I am using gain feature importance in python(xgb.feature_importances_), that sums up 1. I run xgboost 100 times and select features based on the rank of mean variable importance in 100 runs. 
Let's say I choose the top 8 features and then, again run xgboost with the same hyperparameters on these 8 features, surprisingly the most important feature (when we first run xgboost using all 90 features) becomes least important when we run xgboost using top 8 variables. 
Any feasible explanation for this?  
 A: The importance of correlated features shrinks in tree models. Intuitively, it is because two correlated features are somewhat equivalent in the information they bring, and therefore the tree can decide to split on any of the two.
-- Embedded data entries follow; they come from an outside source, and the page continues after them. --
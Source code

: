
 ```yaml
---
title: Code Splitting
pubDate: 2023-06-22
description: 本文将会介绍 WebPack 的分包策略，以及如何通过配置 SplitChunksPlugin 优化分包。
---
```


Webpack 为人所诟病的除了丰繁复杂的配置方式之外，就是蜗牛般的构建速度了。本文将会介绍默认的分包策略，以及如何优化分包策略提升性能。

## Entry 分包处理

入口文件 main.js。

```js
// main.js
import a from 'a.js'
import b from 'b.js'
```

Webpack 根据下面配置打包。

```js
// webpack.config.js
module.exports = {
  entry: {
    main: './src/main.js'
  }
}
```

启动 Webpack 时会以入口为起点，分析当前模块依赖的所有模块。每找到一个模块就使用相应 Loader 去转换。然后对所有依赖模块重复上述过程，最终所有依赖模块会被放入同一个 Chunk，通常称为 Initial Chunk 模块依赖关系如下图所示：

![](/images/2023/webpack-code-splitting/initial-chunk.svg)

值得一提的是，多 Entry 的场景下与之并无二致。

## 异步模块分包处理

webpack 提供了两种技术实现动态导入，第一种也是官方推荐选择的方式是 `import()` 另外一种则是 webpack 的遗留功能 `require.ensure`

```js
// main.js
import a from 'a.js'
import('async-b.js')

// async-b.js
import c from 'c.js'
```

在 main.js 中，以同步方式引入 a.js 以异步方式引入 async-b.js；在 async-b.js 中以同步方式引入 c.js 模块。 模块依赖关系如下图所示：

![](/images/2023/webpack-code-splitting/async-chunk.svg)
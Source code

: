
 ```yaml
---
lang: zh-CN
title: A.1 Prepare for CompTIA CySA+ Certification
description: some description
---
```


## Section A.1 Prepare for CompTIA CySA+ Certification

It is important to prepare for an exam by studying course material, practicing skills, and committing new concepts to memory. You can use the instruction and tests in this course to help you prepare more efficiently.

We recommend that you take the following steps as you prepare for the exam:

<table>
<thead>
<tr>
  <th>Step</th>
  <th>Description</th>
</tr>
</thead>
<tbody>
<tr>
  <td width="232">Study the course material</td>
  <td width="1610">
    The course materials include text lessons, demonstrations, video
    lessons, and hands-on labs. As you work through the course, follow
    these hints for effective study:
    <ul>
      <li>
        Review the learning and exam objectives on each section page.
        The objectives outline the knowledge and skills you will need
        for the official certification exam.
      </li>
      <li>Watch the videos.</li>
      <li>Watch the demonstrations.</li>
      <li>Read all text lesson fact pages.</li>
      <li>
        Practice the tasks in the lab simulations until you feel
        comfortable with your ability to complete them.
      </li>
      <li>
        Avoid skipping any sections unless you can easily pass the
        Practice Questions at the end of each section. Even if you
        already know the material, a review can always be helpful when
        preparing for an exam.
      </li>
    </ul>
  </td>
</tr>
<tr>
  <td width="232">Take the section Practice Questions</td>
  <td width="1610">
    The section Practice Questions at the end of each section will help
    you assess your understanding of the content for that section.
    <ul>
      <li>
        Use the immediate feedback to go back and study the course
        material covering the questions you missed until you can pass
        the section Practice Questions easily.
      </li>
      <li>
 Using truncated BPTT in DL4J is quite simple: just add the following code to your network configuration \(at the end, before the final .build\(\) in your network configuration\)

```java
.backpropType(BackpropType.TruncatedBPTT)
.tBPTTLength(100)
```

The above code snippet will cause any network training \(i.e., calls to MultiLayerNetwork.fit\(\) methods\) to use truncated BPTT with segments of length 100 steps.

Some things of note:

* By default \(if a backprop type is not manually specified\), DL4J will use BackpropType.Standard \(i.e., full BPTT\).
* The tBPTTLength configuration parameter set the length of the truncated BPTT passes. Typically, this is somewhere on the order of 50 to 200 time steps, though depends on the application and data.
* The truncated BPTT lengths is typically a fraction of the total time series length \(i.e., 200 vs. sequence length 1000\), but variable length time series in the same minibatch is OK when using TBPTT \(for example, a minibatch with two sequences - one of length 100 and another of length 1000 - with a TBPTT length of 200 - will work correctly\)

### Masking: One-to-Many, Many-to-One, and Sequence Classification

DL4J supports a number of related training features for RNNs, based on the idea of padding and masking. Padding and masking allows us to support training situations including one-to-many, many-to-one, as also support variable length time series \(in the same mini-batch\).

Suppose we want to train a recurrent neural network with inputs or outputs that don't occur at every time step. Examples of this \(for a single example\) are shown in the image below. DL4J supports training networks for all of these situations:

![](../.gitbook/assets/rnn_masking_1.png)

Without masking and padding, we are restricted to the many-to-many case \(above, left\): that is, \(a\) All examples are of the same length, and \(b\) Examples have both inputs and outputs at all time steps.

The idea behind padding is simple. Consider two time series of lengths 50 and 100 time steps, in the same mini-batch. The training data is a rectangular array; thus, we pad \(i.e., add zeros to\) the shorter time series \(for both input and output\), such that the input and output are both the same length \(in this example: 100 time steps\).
For this reason, two perfectly correlated features will split the total importance relative to the information they bring in two. 
When you removed the other 82 features, these were (as you also said) highly correlated. What is very likely is that the one feature that was standing out in the 90 variables model was NOT correlated to any of the others (hence the high relative importance). Once you reduce the number of correlated variables, the ones that you have selected gather all the importance that before they were "splitting" with the other correlated features, ending up with more total importance than the other single variable which was uncorrelated from the rest. 
I hope it makes sense. Try to look at the correlation matrix of the full variables, and hopefully you will see that that particular variable has less correlation dependencies than the other ones that ended up being more important than it.